Copy nothing before the line containing "είναι ανάλογα; Εξήγησε.". Reproduce that line and all that follow, exactly, through the end of the records.

[Data supplied Boundary: Start]

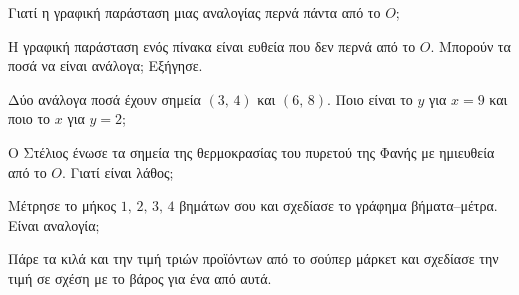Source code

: 
\ex Γιατί η γραφική παράσταση μιας αναλογίας περνά πάντα από το $O$;

\ex Η γραφική παράσταση ενός πίνακα είναι ευθεία που δεν περνά από το $O$. Μπορούν τα ποσά να είναι ανάλογα; Εξήγησε.

\ex Δύο ανάλογα ποσά έχουν σημεία $(3,\,4)$ και $(6,\,8)$. Ποιο είναι το $y$ για $x=9$ και ποιο το $x$ για $y=2$;

\ex Ο Στέλιος ένωσε τα σημεία της θερμοκρασίας του πυρετού της Φανής με ημιευθεία από το $O$. Γιατί είναι λάθος;


\ex Μέτρησε το μήκος $1,\,2,\,3,\,4$ βημάτων σου και σχεδίασε το γράφημα βήματα--μέτρα. Είναι αναλογία;

\ex Πάρε τα κιλά και την τιμή τριών προϊόντων από το σούπερ μάρκετ και σχεδίασε την τιμή σε σχέση με το βάρος για ένα από αυτά.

[Data supplied Boundary: End]

> **Solution to the problem**
\ex Η γραφική παράσταση ενός πίνακα είναι ευθεία που δεν περνά από το $O$. Μπορούν τα ποσά να είναι ανάλογα; Εξήγησε.

\ex Δύο ανάλογα ποσά έχουν σημεία $(3,\,4)$ και $(6,\,8)$. Ποιο είναι το $y$ για $x=9$ και ποιο το $x$ για $y=2$;

\ex Ο Στέλιος ένωσε τα σημεία της θερμοκρασίας του πυρετού της Φανής με ημιευθεία από το $O$. Γιατί είναι λάθος;


\ex Μέτρησε το μήκος $1,\,2,\,3,\,4$ βημάτων σου και σχεδίασε το γράφημα βήματα--μέτρα. Είναι αναλογία;

\ex Πάρε τα κιλά και την τιμή τριών προϊόντων από το σούπερ μάρκετ και σχεδίασε την τιμή σε σχέση με το βάρος για ένα από αυτά.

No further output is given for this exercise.